Answers for HW #5

Spring 2008


Problem 1

part (a)

There is no good reason to rely on the robustness of Student's t test, since all of the two-sample nonparametric procedures are valid, and one of them produces a smaller p-value.

0.070 is the smallest of the valid p-values, and it is produced by the Fisher's exact test. Other p-values are given below. (Note: Welch's test should not be used since under the null hypothesis the variances are equal.)

part (b)

The value of the test statistic is about 1.6845, and the resulting p-value is about 0.11.

Problem 2

part (a)

Since it seems safe to assume that one distribution is stochastically larger than the other if they aren't identical, the two-sample nonparametric tests can be used for a test about the means, and so one doesn't have to strongly consider whether or not Welch's test is an appropriate choice, since it doesn't produce the smallest p-value. (If one was to use Welch's test, its robustness would have to be relied upon, which may be a problem due to the small sample sizes and the fact that one distribution may be more strongly skewed than the other one is.) We should remove Student's t test from consideration because the variances may be rather unequal. (Note: One always has to make some assumptions, and in this case the data provides no evidence against the assumption that one distribution is stochastically larger than the other if they differ, but the data does provide some evidence of nonnormality and unequal variances. The fact that heteroscedasticity makes Welch's test the choice over Student's t test causes a problem since with such small sample sizes, the estimated df to use may be inaccurate. So, all in all, I worry less about making the assumption of one distribution being stochastically larger than the other if they differ, than I do about the robustness of Welch's test.)
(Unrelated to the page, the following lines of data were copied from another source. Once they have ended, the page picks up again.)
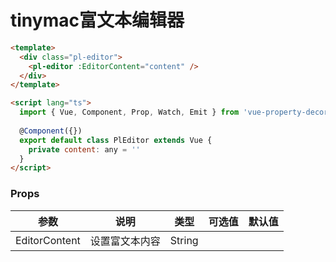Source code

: # tinymac富文本编辑器

```html
<template>
  <div class="pl-editor">
    <pl-editor :EditorContent="content" />
  </div>
</template>

<script lang="ts">
  import { Vue, Component, Prop, Watch, Emit } from 'vue-property-decorator';
  
  @Component({})
  export default class PlEditor extends Vue {
    private content: any = ''
  }
</script>
```
### Props
| 参数      | 说明    | 类型      | 可选值       | 默认值   |
|---------- |-------- |---------- |------------- |--------- |
| EditorContent     | 设置富文本内容   | String  |          |        |

<pl-editor :EditorContent="content" />

<script>
export default {
  data () {
    return {
      content: `<p>下面这段是直接从官网拿的。</p>
        <h3><span style="color: #2880b9;">无论您正在建设什么，TinyMCE都能满足您的需求。</span></h3>
        <p>从内容管理到电子邮件营销，以下是我们客户最常见的用途：</p>
        <ul>
        <li>内容管理系统（例如WordPress，Umbraco）</li>
        <li>学习管理系统（例如Blackboard）</li>
        <li>客户关系管理和营销自动化（例如Marketo）</li>
        <li>电子邮件营销（例如Constant Contact）</li>
        <li>SaaS系统中的内容创建（例如Eventbrite，Evernote，GoFundMe，Zendesk）</li>
        </ul>
        <p>注：此DEMO可以体验该中文汉化包的效果。</p>
      `
    }
  }
}
</script>
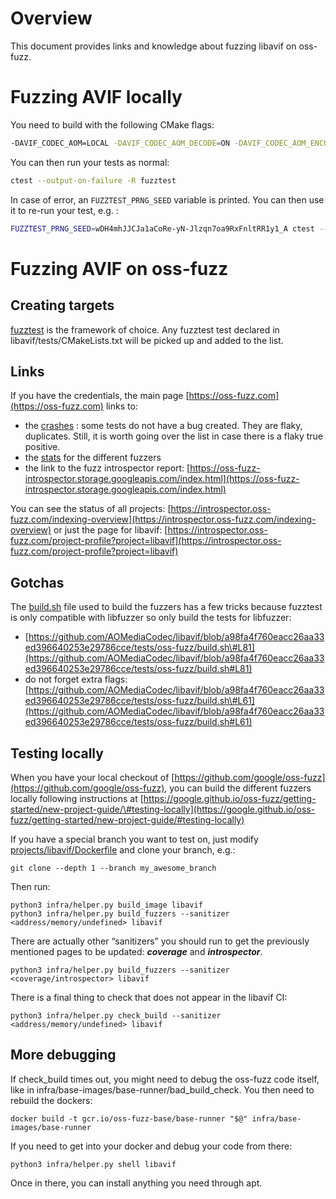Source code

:# Overview

This document provides links and knowledge about fuzzing libavif on oss-fuzz.

# Fuzzing AVIF locally

You need to build with the following CMake flags:

```sh
-DAVIF_CODEC_AOM=LOCAL -DAVIF_CODEC_AOM_DECODE=ON -DAVIF_CODEC_AOM_ENCODE=ON -DAVIF_CODEC_DAV1D=LOCAL -DAVIF_LIBYUV=LOCAL -DAVIF_LIBSHARPYUV=LOCAL -DAVIF_BUILD_TESTS=ON -DAVIF_ENABLE_GTEST=ON -DAVIF_GTEST=LOCAL -DAVIF_LOCAL_FUZZTEST=ON -DAVIF_ENABLE_FUZZTEST=ON -DCMAKE_C_COMPILER=clang -DCMAKE_CXX_COMPILER=clang++ -DAVIF_ENABLE_WERROR=OFF
```

You can then run your tests as normal:

```sh
ctest --output-on-failure -R fuzztest
```

In case of error, an `FUZZTEST_PRNG_SEED` variable is printed. You can then use
it to re-run your test, e.g. :

```sh
FUZZTEST_PRNG_SEED=wDH4mhJJCJa1aCoRe-yN-Jlzqn7oa9RxFnltRR1y1_A ctest --output-on-failure -R ^avif_fuzztest_enc_dec$
```

# Fuzzing AVIF on oss-fuzz

## Creating targets

[fuzztest](https://github.com/google/fuzztest/) is the framework of choice. Any
fuzztest test declared in libavif/tests/CMakeLists.txt will be picked up and
added to the list.

## Links

If you have the credentials, the main page
[https://oss-fuzz.com](https://oss-fuzz.com) links to:

-   the [crashes](https://oss-fuzz.com/testcases?project=libavif&open=yes) :
    some tests do not have a bug created. They are flaky, duplicates. Still, it
    is worth going over the list in case there is a flaky true positive.
-   the
    [stats](https://oss-fuzz.com/fuzzer-stats?project=libavif&fuzzer=libFuzzer&job=libfuzzer_asan_libavif&group_by=by-fuzzer)
    for the different fuzzers
-   the link to the fuzz introspector report:
    [https://oss-fuzz-introspector.storage.googleapis.com/index.html](https://oss-fuzz-introspector.storage.googleapis.com/index.html)

You can see the status of all projects:
[https://introspector.oss-fuzz.com/indexing-overview](https://introspector.oss-fuzz.com/indexing-overview)
or just the page for libavif:
[https://introspector.oss-fuzz.com/project-profile?project=libavif](https://introspector.oss-fuzz.com/project-profile?project=libavif)

## Gotchas

The
[build.sh](https://github.com/AOMediaCodec/libavif/blob/a98fa4f760eacc26aa33ed396640253e29786cce/tests/oss-fuzz/build.sh#L1)
file used to build the fuzzers has a few tricks because fuzztest is only
compatible with libfuzzer so only build the tests for libfuzzer:

-   [https://github.com/AOMediaCodec/libavif/blob/a98fa4f760eacc26aa33ed396640253e29786cce/tests/oss-fuzz/build.sh\#L81](https://github.com/AOMediaCodec/libavif/blob/a98fa4f760eacc26aa33ed396640253e29786cce/tests/oss-fuzz/build.sh#L81)
-   do not forget extra flags:
    [https://github.com/AOMediaCodec/libavif/blob/a98fa4f760eacc26aa33ed396640253e29786cce/tests/oss-fuzz/build.sh\#L61](https://github.com/AOMediaCodec/libavif/blob/a98fa4f760eacc26aa33ed396640253e29786cce/tests/oss-fuzz/build.sh#L61)

## Testing locally

When you have your local checkout of
[https://github.com/google/oss-fuzz](https://github.com/google/oss-fuzz), you
can build the different fuzzers locally following instructions at
[https://google.github.io/oss-fuzz/getting-started/new-project-guide/\#testing-locally](https://google.github.io/oss-fuzz/getting-started/new-project-guide/#testing-locally)

If you have a special branch you want to test on, just modify
[projects/libavif/Dockerfile](https://github.com/google/oss-fuzz/blob/2e0110a1e36a4cdc18f0d91f48475a7759e7e80a/projects/libavif/Dockerfile#L22)
and clone your branch, e.g.:

```
git clone --depth 1 --branch my_awesome_branch
```

Then run:

```
python3 infra/helper.py build_image libavif
python3 infra/helper.py build_fuzzers --sanitizer <address/memory/undefined> libavif
```

There are actually other “sanitizers” you should run to get the previously
mentioned pages to be updated: ***coverage*** and ***introspector***.

```
python3 infra/helper.py build_fuzzers --sanitizer <coverage/introspector> libavif
```

There is a final thing to check that does not appear in the libavif CI:

```
python3 infra/helper.py check_build --sanitizer <address/memory/undefined> libavif
```

## More debugging

If check\_build times out, you might need to debug the oss-fuzz code itself,
like in infra/base-images/base-runner/bad\_build\_check. You then need to
rebuild the dockers:

```
docker build -t gcr.io/oss-fuzz-base/base-runner "$@" infra/base-images/base-runner
```

If you need to get into your docker and debug your code from there:

```
python3 infra/helper.py shell libavif
```

Once in there, you can install anything you need through apt.
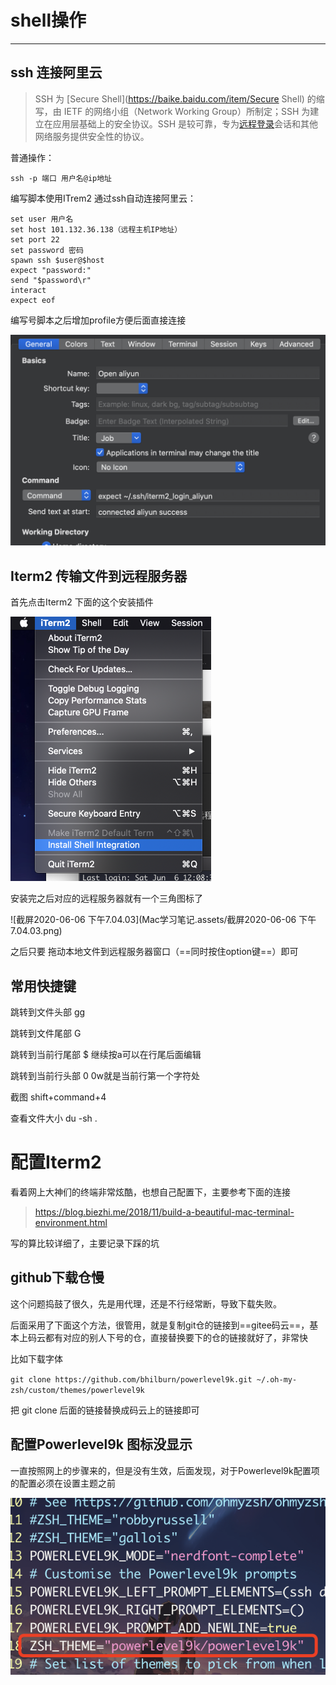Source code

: # shell操作 

***

## ssh 连接阿里云

> SSH 为 [Secure Shell](https://baike.baidu.com/item/Secure Shell) 的缩写，由 IETF 的网络小组（Network Working Group）所制定；SSH 为建立在应用层基础上的安全协议。SSH 是较可靠，专为[远程登录](https://baike.baidu.com/item/远程登录/1071998)会话和其他网络服务提供安全性的协议。

普通操作：

```shell
ssh -p 端口 用户名@ip地址
```

编写脚本使用ITrem2 通过ssh自动连接阿里云：

```shell
set user 用户名
set host 101.132.36.138（远程主机IP地址）
set port 22
set password 密码
spawn ssh $user@$host
expect "password:"
send "$password\r"
interact
expect eof
```

编写号脚本之后增加profile方便后面直接连接

<img src="Mac学习笔记.assets/image-20200523175723704.png" alt="image-20200523175723704" style="zoom:50%;" />

##  Iterm2 传输文件到远程服务器

首先点击Iterm2 下面的这个安装插件

<img src="Mac学习笔记.assets/截屏2020-06-06 下午6.59.50.png" alt="截屏2020-06-06 下午6.59.50" style="zoom: 50%;" />

安装完之后对应的远程服务器就有一个三角图标了

![截屏2020-06-06 下午7.04.03](Mac学习笔记.assets/截屏2020-06-06 下午7.04.03.png)

之后只要 拖动本地文件到远程服务器窗口（==同时按住option键==）即可



## 常用快捷键

跳转到文件头部 gg

跳转到文件尾部 G

跳转到当前行尾部  $  继续按a可以在行尾后面编辑

跳转到当前行头部 0  0w就是当前行第一个字符处

截图 shift+command+4

查看文件大小  du -sh .





# 配置Iterm2

看着网上大神们的终端非常炫酷，也想自己配置下，主要参考下面的连接

> https://blog.biezhi.me/2018/11/build-a-beautiful-mac-terminal-environment.html

写的算比较详细了，主要记录下踩的坑

## github下载仓慢

这个问题捣鼓了很久，先是用代理，还是不行经常断，导致下载失败。

后面采用了下面这个方法，很管用，就是复制git仓的链接到==gitee码云==，基本上码云都有对应的别人下号的仓，直接替换要下的仓的链接就好了，非常快

比如下载字体

`git clone https://github.com/bhilburn/powerlevel9k.git ~/.oh-my-zsh/custom/themes/powerlevel9k`

把 git clone 后面的链接替换成码云上的链接即可



## 配置Powerlevel9k 图标没显示

一直按照网上的步骤来的，但是没有生效，后面发现，对于Powerlevel9k配置项的配置必须在设置主题之前

![image-20200531104517182](Mac学习笔记.assets/image-20200531104517182.png)

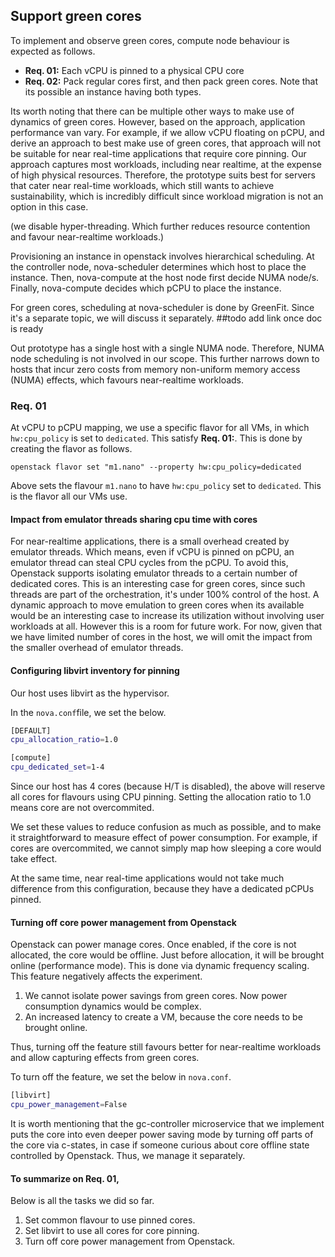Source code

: ## Support green cores

To implement and observe green cores, compute node behaviour is expected as follows.

- **Req. 01:** Each vCPU is pinned to a physical CPU core
- **Req. 02:** Pack regular cores first, and then pack green cores. Note that its possible an instance having both types.

Its worth noting that there can be multiple other ways to make use of dynamics of green cores. However, based on the
approach, application performance van vary. For example, if we allow vCPU floating on pCPU, and derive an approach
to best make use of green cores, that approach will not be suitable for near real-time applications that require 
core pinning. Our approach captures most workloads, including near realtime, at the expense of high physical resources.
Therefore, the prototype suits best for servers that cater near real-time workloads, which still wants to achieve 
sustainability, which is incredibly difficult since workload migration is not an option in this case.

(we disable hyper-threading. Which further reduces resource contention and favour near-realtime workloads.)

Provisioning an instance in openstack involves hierarchical scheduling. At the controller node, nova-scheduler 
determines which host to place the instance. Then, nova-compute at the host node first decide NUMA node/s. Finally, 
nova-compute decides which pCPU to place the instance.

For green cores, scheduling at nova-scheduler is done by GreenFit. Since it's a separate topic, we will discuss it 
separately.
##todo add link once doc is ready

Out prototype has a single host with a single NUMA node. Therefore, NUMA node scheduling is not involved in our scope. 
This further narrows down to hosts that incur zero costs from memory non-uniform memory access (NUMA) effects, which 
favours near-realtime workloads.

### Req. 01

At vCPU to pCPU mapping, we use a specific flavor for all VMs, in which `hw:cpu_policy` is set to `dedicated`. This 
satisfy **Req. 01:**. This is done by creating the flavor as follows.

`openstack flavor set "m1.nano" --property hw:cpu_policy=dedicated`

Above sets the flavour `m1.nano` to have `hw:cpu_policy` set to `dedicated`. This is the flavor all our VMs use.

#### Impact from emulator threads sharing cpu time with cores

For near-realtime applications, there is a small overhead created by emulator threads. Which means, even if vCPU is 
pinned on pCPU, an emulator thread can steal CPU cycles from the pCPU. To avoid this, Openstack supports isolating 
emulator threads to a certain number of dedicated cores. This is an interesting case for green cores, since such threads
are part of the orchestration, it's under 100% control of the host. A dynamic approach to move emulation to green cores
when its available would be an interesting case to increase its utilization without involving user workloads at all. 
However this is a room for future work. For now, given that we have limited number of cores in the host, we will 
omit the impact from the smaller overhead of emulator threads.

#### Configuring libvirt inventory for pinning

Our host uses libvirt as the hypervisor.

In the `nova.conf`file, we set the below.

```bash
[DEFAULT]
cpu_allocation_ratio=1.0

[compute]
cpu_dedicated_set=1-4
```

Since our host has 4 cores (because H/T is disabled), the above will reserve all cores for flavours using CPU pinning. 
Setting the allocation ratio to 1.0 means core are not overcommited.

We set these values to reduce confusion as much as possible, and to make it straightforward to measure effect of power
consumption. For example, if cores are overcommited, we cannot simply map how sleeping a core would take effect. 

At the same time, near real-time applications would not take much difference from this configuration, because they have 
a dedicated pCPUs pinned.

#### Turning off core power management from Openstack

Openstack can power manage cores. Once enabled, if the core is not allocated, the core would be offline. Just before allocation, it 
will be brought online (performance mode). This is done via dynamic frequency scaling. This feature negatively affects
the experiment.

1. We cannot isolate power savings from green cores. Now power consumption dynamics would be complex.
2. An increased latency to create a VM, because the core needs to be brought online.

Thus, turning off the feature still favours better for near-realtime workloads and allow capturing effects from green 
cores.

To turn off the feature, we set the below in `nova.conf`.

```bash
[libvirt]
cpu_power_management=False
```
It is worth mentioning that the gc-controller microservice that we implement puts the core into even deeper power saving
mode by turning off parts of the core via c-states, in case if someone curious about core offline state controlled by 
Openstack. Thus, we manage it separately. 

#### To summarize on Req. 01,

Below is all the tasks we did so far.

1. Set common flavour to use pinned cores.
2. Set libvirt to use all cores for core pinning.
3. Turn off core power management from Openstack.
0.021 is the smallest of the valid p-values, and it is produced by the W-M-W test (using the exact version, breaking ties conservatively). (Note: The only tied values occur in the same sample, and so the same sum of ranks is obtained whether one uses midranks or only integer ranks.) Other p-values are given below. (Note: One cannot directly address the one-sided altrernative with the W-W runs test, but the p-value from the W-W runs test can be applied to the two-sided alternative, and then given the indication from the data of which mean is greater than which other mean if they differ, that two-sided alternative p-value can be used with the one-sided alternative. This inability to directly address a one-sided alternative with a W-W runs test generally results in low power when the test result is applied to a one-sided alternative.)

part (b)

Because it doesn't seem appropriate to assume a shift model, the interval associated with the W-M-W procedure, which is (4, 38), should not be used. Furthermore, since there is no good reason to assume equal variances, the Welch interval, which is (-2, 39), should be preferred to Student's t interval, which is (1, 36). (It should be noted that while it's not reasonable to believe that the assumption of normality underlying Welch's interval is met, relying on it's robustness is the best that we can do given the procedures covered in STAT 554, since the other procedures can be more inaccurate if the variances differ.) Although the usual rule of thumb applied to the estimated standard error of the difference in sample means indicates rounding to the nearest tenth is appropriate, since the data values are only recorded to the nearest integer, and violations of the assumptions makes the procedure subject to some inaccuracy, I will report the interval estimate as (-2, 39).


Problem 3

There is no good reason to rely on the robustness of Student's t test, since all of the two-sample nonparametric procedures are valid, and one of them produces a smaller p-value.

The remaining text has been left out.